§ **Required work**
From the first line of the entries below through the line bearing "能在深山之中修建这样的古楼，过程已经很牛逼了，细节上差一些就差一些吧。", write out each line exactly. Omit pictures.

<<<<

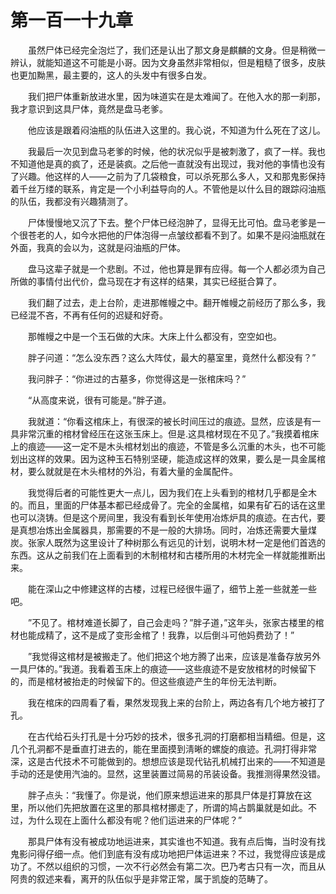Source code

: # 第一百一十九章


　　虽然尸体已经完全泡烂了，我们还是认出了那文身是麒麟的文身。但是稍微一辨认，就能知道这不可能是小哥。因为文身虽然非常相似，但是粗糙了很多，皮肤也更加黝黑，最主要的，这人的头发中有很多白发。

　　我们把尸体重新放进水里，因为味道实在是太难闻了。在他入水的那一刹那，我才意识到这具尸体，竟然是盘马老爹。

　　他应该是跟着闷油瓶的队伍进入这里的。我心说，不知道为什么死在了这儿。

　　我最后一次见到盘马老爹的时候，他的状况似乎是被刺激了，疯了一样。我也不知道他是真的疯了，还是装疯。之后他一直就没有出现过，我对他的亊情也没有了兴趣。他这样的人——之前为了几袋粮食，可以杀死那么多人，又和那鬼影保持着千丝万缕的联系，肯定是一个小利益导向的人。不管他是以什么目的跟踪闷油瓶的队伍，我都没有兴趣猜测了。

　　尸体慢慢地又沉了下去。整个尸体已经泡肿了，显得无比可怕。盘马老爹是一个很苍老的人，如今水把他的尸体泡得一点皱纹都看不到了。如果不是闷油瓶就在外面，我真的会以为，这就是闷油瓶的尸体。

　　盘马这辈子就是一个悲剧。不过，他也算是罪有应得。每一个人都必须为自己所做的事情付出代价，盘马现在才有这样的结果，其实已经挺合算了。

　　我们翻了过去，走上台阶，走进那帷幔之中。翻开帷幔之前经历了那么多，我已经混不吝，不再有任何的迟疑和好奇。

　　那帷幔之中是一个玉石做的大床。大床上什么都没有，空空如也。

　　胖子问道：“怎么没东西？这么大阵仗，最大的墓室里，竟然什么都没有？”

　　我问胖子：“你进过的古墓多，你觉得这是一张棺床吗？”

　　“从高度来说，很有可能是。”胖子道。

　　我就道：“你看这棺床上，有很深的被长时间压过的痕迹。显然，应该是有一具非常沉重的棺材曾经压在这张玉床上。但是.这具棺材现在不见了。”我摸着棺床上的痕迹——这一定不是木头棺材划出的痕迹，不管是多么沉重的木头，也不可能划出这样的效果。因为这种玉石特别坚硬，能造成这样的效果，要么是一具金属棺材，要么就就是在木头棺材的外沿，有着大量的金属配件。

　　我觉得后者的可能性更大一点儿，因为我们在上头看到的棺材几乎都是全木的。而且，里面的尸体基本都已经成骨了。完全的金属棺，如果有矿石的话在这里也可以浇铸。但是这个房间里，我没有看到长年使用冶炼炉具的痕迹。在古代，要是真想冶炼出金属器具，那需要的不是一般的大排场。同时，冶炼还需要大量煤炭。张家人既然为这里设计了种树那么有远见的计划，说明木材一定是他们首选的东西。这从之前我们在上面看到的木制棺材和古楼所用的木材完全一样就能推断出来。

　　能在深山之中修建这样的古楼，过程已经很牛逼了，细节上差一些就差一些吧。

　　”不见了。棺材难道长脚了，自己会走吗？”胖子道，”这年头，张家古楼里的棺材也能成精了，这不是成了变形金棺了！我靠，以后倒斗可他妈费劲了！”

　　”我觉得这棺材是被搬走了。他们把这个地方腾了出来，应该是准备存放另外一具尸体的。”我道。我看着玉床上的痕迹——这些痕迹不是安放棺材的时候留下的，而是棺材被抬走的时候留下的。但这些痕迹产生的年份无法判断。

　　我在棺床的四周看了看，果然发现我上来的台阶上，两边各有几个地方被打了孔。

　　在古代给石头打孔是十分巧妙的技术，很多孔洞的打磨都相当精细。但是，这几个孔洞都不是垂直打进去的，能在里面摸到淸晰的螺旋的痕迹。孔洞打得非常深，这是古代技术不可能做到的。想想应该是现代钻孔机械打出来的——不知道是手动的还是使用汽油的。显然，这里装置过简易的吊装设备。我推测得果然没错。

　　胖子点头：“我懂了。你是说，他们原来想运进来的那具尸体是打算放在这里，所以他们先把放置在这里的那具棺材挪走了，所谓的鸠占鹊巢就是如此。不过，为什么现在上面什么都没有呢？他们运进来的尸体呢？”

　　那具尸体有没有被成功地运进来，其实谁也不知道。我有点后悔，当时没有找鬼影问得仔细一点。他们到底有没有成功地把尸体运进来？不过，我觉得应该是成功了。不然以组织的习惯，一次不行必然会有第二次。巴乃考古只有一次，而且从阿贵的叙述来看，离开的队伍似乎是非常正常，属于凯旋的范畴了。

>>>>

§ **Task result**
Source code

: # 第一百一十九章


　　虽然尸体已经完全泡烂了，我们还是认出了那文身是麒麟的文身。但是稍微一辨认，就能知道这不可能是小哥。因为文身虽然非常相似，但是粗糙了很多，皮肤也更加黝黑，最主要的，这人的头发中有很多白发。

　　我们把尸体重新放进水里，因为味道实在是太难闻了。在他入水的那一刹那，我才意识到这具尸体，竟然是盘马老爹。

　　他应该是跟着闷油瓶的队伍进入这里的。我心说，不知道为什么死在了这儿。

　　我最后一次见到盘马老爹的时候，他的状况似乎是被刺激了，疯了一样。我也不知道他是真的疯了，还是装疯。之后他一直就没有出现过，我对他的亊情也没有了兴趣。他这样的人——之前为了几袋粮食，可以杀死那么多人，又和那鬼影保持着千丝万缕的联系，肯定是一个小利益导向的人。不管他是以什么目的跟踪闷油瓶的队伍，我都没有兴趣猜测了。

　　尸体慢慢地又沉了下去。整个尸体已经泡肿了，显得无比可怕。盘马老爹是一个很苍老的人，如今水把他的尸体泡得一点皱纹都看不到了。如果不是闷油瓶就在外面，我真的会以为，这就是闷油瓶的尸体。

　　盘马这辈子就是一个悲剧。不过，他也算是罪有应得。每一个人都必须为自己所做的事情付出代价，盘马现在才有这样的结果，其实已经挺合算了。

　　我们翻了过去，走上台阶，走进那帷幔之中。翻开帷幔之前经历了那么多，我已经混不吝，不再有任何的迟疑和好奇。

　　那帷幔之中是一个玉石做的大床。大床上什么都没有，空空如也。

　　胖子问道：“怎么没东西？这么大阵仗，最大的墓室里，竟然什么都没有？”

　　我问胖子：“你进过的古墓多，你觉得这是一张棺床吗？”

　　“从高度来说，很有可能是。”胖子道。

　　我就道：“你看这棺床上，有很深的被长时间压过的痕迹。显然，应该是有一具非常沉重的棺材曾经压在这张玉床上。但是.这具棺材现在不见了。”我摸着棺床上的痕迹——这一定不是木头棺材划出的痕迹，不管是多么沉重的木头，也不可能划出这样的效果。因为这种玉石特别坚硬，能造成这样的效果，要么是一具金属棺材，要么就就是在木头棺材的外沿，有着大量的金属配件。

　　我觉得后者的可能性更大一点儿，因为我们在上头看到的棺材几乎都是全木的。而且，里面的尸体基本都已经成骨了。完全的金属棺，如果有矿石的话在这里也可以浇铸。但是这个房间里，我没有看到长年使用冶炼炉具的痕迹。在古代，要是真想冶炼出金属器具，那需要的不是一般的大排场。同时，冶炼还需要大量煤炭。张家人既然为这里设计了种树那么有远见的计划，说明木材一定是他们首选的东西。这从之前我们在上面看到的木制棺材和古楼所用的木材完全一样就能推断出来。

　　能在深山之中修建这样的古楼，过程已经很牛逼了，细节上差一些就差一些吧。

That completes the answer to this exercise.